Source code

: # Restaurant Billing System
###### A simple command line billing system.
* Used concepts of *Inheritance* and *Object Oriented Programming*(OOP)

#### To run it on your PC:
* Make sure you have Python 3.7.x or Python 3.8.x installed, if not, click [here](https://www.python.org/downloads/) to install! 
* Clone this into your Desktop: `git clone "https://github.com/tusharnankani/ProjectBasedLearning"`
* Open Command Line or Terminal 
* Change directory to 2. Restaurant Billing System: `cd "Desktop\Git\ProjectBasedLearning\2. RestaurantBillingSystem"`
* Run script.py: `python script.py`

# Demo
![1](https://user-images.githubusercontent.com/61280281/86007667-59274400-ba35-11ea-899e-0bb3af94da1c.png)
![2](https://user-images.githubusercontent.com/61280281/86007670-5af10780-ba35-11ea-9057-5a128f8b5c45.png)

☆ ☆ ☆ ☆ ☆ ☆ ☆

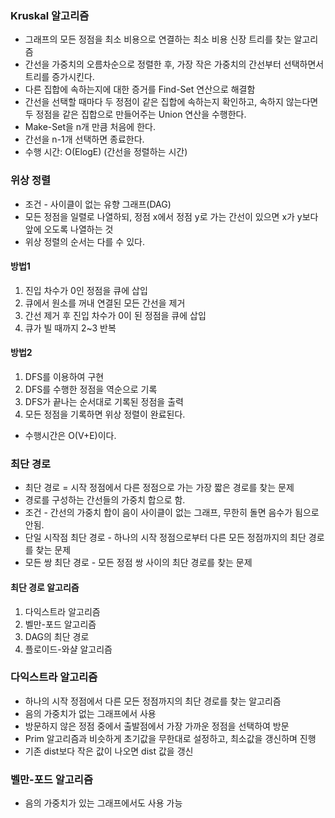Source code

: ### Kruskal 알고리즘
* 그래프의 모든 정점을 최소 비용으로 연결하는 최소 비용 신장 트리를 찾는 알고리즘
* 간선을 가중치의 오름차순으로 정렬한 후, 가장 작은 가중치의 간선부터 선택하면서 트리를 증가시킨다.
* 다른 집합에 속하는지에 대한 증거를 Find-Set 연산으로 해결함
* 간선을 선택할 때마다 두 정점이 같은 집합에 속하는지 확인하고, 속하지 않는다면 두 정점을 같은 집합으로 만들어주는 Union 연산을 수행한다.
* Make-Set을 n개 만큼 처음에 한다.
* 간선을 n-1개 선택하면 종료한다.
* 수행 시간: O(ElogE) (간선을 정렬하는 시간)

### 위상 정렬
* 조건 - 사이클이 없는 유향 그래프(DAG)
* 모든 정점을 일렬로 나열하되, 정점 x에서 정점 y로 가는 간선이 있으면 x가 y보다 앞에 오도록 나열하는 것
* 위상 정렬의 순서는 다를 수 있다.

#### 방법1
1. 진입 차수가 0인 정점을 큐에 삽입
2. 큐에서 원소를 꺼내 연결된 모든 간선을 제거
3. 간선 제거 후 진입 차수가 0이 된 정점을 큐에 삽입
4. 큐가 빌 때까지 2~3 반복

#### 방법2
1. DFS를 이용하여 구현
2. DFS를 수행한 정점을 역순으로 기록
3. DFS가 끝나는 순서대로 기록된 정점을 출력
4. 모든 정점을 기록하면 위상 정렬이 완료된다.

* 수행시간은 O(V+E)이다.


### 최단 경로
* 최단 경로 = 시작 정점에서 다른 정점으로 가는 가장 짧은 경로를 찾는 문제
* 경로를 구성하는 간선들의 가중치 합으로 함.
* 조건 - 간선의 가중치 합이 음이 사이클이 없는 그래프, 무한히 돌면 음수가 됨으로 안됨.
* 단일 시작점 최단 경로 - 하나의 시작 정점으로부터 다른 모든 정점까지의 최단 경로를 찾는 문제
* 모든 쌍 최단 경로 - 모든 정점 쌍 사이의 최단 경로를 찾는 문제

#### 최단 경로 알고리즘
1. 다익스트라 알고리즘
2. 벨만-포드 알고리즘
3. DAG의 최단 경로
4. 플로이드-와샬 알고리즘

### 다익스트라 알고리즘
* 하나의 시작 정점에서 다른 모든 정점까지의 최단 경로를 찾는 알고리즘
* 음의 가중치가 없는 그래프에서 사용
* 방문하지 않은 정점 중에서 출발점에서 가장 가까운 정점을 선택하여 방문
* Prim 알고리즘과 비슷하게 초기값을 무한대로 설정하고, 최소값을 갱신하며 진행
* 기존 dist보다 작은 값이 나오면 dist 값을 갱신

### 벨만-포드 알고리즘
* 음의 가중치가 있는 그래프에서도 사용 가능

☆ ☆ ☆ ☆ ☆ ☆ ☆

| TASK ITEM |
Give back, word for word, only the lines above from the line holding "###### A simple command line billing system." to the line holding "[here](https://www.python.org/downloads/) to install!", both included.

| WRITTEN SOLUTION |
###### A simple command line billing system.
* Used concepts of *Inheritance* and *Object Oriented Programming*(OOP)

#### To run it on your PC:
* Make sure you have Python 3.7.x or Python 3.8.x installed, if not, click [here](https://www.python.org/downloads/) to install! 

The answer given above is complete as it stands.